7 Toen zeide Simson tot hen: Zoudt gij alzo doen? Zeker, als ik mij aan u gewroken heb, zo zal ik daarna ophouden.

8 En hij sloeg hen, den schenkel en de heup, met een groten slag; en hij ging af, en woonde op de hoogte van de rots Etam.

9 Toen togen de Filistijnen op, en legerden zich tegen Juda, en breidden zich uit in Lechi.

10 En de mannen van Juda zeiden: Waarom zijt gijlieden tegen ons opgetogen? En zij zeiden: Wij zijn opgetogen om Simson te binden, om hem te doen, gelijk als hij ons gedaan heeft.

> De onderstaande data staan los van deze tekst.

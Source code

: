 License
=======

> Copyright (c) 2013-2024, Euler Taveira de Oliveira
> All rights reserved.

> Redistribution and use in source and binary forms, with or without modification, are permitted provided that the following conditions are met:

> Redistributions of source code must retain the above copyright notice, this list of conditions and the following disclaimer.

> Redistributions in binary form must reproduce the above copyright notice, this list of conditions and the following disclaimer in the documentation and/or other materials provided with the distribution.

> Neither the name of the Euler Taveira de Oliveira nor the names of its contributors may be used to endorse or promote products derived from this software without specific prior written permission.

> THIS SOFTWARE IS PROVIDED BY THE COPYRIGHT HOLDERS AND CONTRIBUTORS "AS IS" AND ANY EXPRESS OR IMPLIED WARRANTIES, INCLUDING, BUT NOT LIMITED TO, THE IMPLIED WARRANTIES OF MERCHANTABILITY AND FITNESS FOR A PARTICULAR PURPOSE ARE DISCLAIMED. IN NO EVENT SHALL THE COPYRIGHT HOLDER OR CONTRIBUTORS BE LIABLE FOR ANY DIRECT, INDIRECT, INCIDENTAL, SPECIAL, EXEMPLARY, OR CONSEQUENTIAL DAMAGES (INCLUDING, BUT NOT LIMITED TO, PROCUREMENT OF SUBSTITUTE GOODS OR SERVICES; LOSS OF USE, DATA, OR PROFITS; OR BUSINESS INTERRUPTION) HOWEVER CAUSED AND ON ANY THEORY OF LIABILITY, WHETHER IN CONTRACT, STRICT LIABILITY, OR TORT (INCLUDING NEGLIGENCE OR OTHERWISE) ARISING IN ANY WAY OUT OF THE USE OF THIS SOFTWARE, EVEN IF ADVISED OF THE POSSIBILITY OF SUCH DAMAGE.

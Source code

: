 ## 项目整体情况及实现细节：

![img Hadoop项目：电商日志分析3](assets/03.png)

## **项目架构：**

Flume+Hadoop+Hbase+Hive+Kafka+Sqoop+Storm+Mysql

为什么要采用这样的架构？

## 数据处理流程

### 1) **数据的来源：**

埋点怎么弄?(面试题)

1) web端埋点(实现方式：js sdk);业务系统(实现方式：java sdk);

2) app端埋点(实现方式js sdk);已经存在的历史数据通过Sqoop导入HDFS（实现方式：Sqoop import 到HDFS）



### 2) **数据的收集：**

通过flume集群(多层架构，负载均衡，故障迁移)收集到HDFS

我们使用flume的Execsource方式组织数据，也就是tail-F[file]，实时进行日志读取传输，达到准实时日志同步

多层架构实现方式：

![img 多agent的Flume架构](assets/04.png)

11 Toen kwamen drie duizend mannen af uit Juda tot het hol der rots Etam, en zeiden tot Simson: Wist gij niet, dat de Filistijnen over ons heersen? Waarom hebt gij ons dan dit gedaan? En hij zeide tot hen: Gelijk als zij mij gedaan hebben, alzo heb ik hunlieden gedaan.

12 En zij zeiden tot hem: Wij zijn afgekomen om u te binden, om u over te geven in de hand der Filistijnen. Toen zeide Simson tot hen: Zweert mij, dat gijlieden op mij niet zult aanvallen.

13 En zij spraken tot hem, zeggende: Neen, maar wij zullen u wel binden, en u in hunlieder hand overgeven; doch wij zullen u geenszins doden. En zij bonden hem met twee nieuwe touwen, en voerden hem op van de rots.

14 Als hij kwam tot Lechi, zo juichten de Filistijnen hem tegemoet; maar de Geest des HEEREN werd vaardig over hem; en de touwen, die aan zijn armen waren, werden als linnen draden, die van het vuur gebrand zijn, en zijn banden versmolten van zijn handen.

15 En hij vond een vochtig ezelskinnebakken, en hij strekte zijn hand uit, en nam het, en sloeg daarmede duizend man.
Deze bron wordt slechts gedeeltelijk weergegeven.